§ YOUR GOAL:
Copy out each line below verbatim, skipping any picture.

** RECORDS SUPPLIED follows **

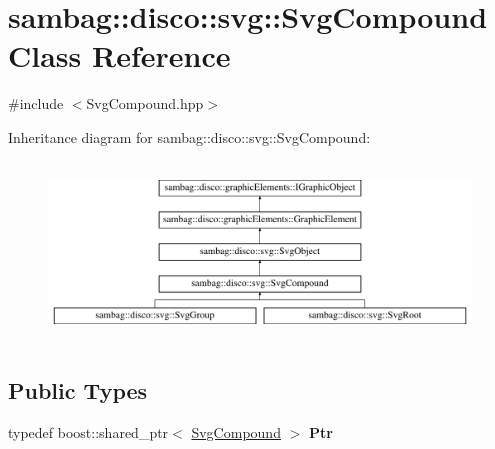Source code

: \hypertarget{classsambag_1_1disco_1_1svg_1_1_svg_compound}{
\section{sambag::disco::svg::SvgCompound Class Reference}
\label{classsambag_1_1disco_1_1svg_1_1_svg_compound}
}


{\ttfamily \#include $<$SvgCompound.hpp$>$}

Inheritance diagram for sambag::disco::svg::SvgCompound:\begin{figure}[H]
\begin{center}
\leavevmode
\includegraphics[height=4.778157cm]{classsambag_1_1disco_1_1svg_1_1_svg_compound}
\end{center}
\end{figure}
\subsection*{Public Types}
\begin{DoxyCompactItemize}
\item 
\hypertarget{classsambag_1_1disco_1_1svg_1_1_svg_compound_a947fb6d7a19ded36f83bde3cad36a8e7}{
typedef boost::shared\_\-ptr$<$ \hyperlink{classsambag_1_1disco_1_1svg_1_1_svg_compound}{SvgCompound} $>$ {\bfseries Ptr}}
\label{classsambag_1_1disco_1_1svg_1_1_svg_compound_a947fb6d7a19ded36f83bde3cad36a8e7}

\end{DoxyCompactItemize}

** End of RECORDS SUPPLIED **

§ SOLUTION BELOW:
Source code

: \hypertarget{classsambag_1_1disco_1_1svg_1_1_svg_compound}{
\section{sambag::disco::svg::SvgCompound Class Reference}
\label{classsambag_1_1disco_1_1svg_1_1_svg_compound}
}


{\ttfamily \#include $<$SvgCompound.hpp$>$}

Inheritance diagram for sambag::disco::svg::SvgCompound:\begin{figure}[H]
\begin{center}
\leavevmode
\includegraphics[height=4.778157cm]{classsambag_1_1disco_1_1svg_1_1_svg_compound}
\end{center}
\end{figure}
\subsection*{Public Types}
\begin{DoxyCompactItemize}
\item 
\hypertarget{classsambag_1_1disco_1_1svg_1_1_svg_compound_a947fb6d7a19ded36f83bde3cad36a8e7}{
typedef boost::shared\_\-ptr$<$ \hyperlink{classsambag_1_1disco_1_1svg_1_1_svg_compound}{SvgCompound} $>$ {\bfseries Ptr}}
\label{classsambag_1_1disco_1_1svg_1_1_svg_compound_a947fb6d7a19ded36f83bde3cad36a8e7}

\end{DoxyCompactItemize}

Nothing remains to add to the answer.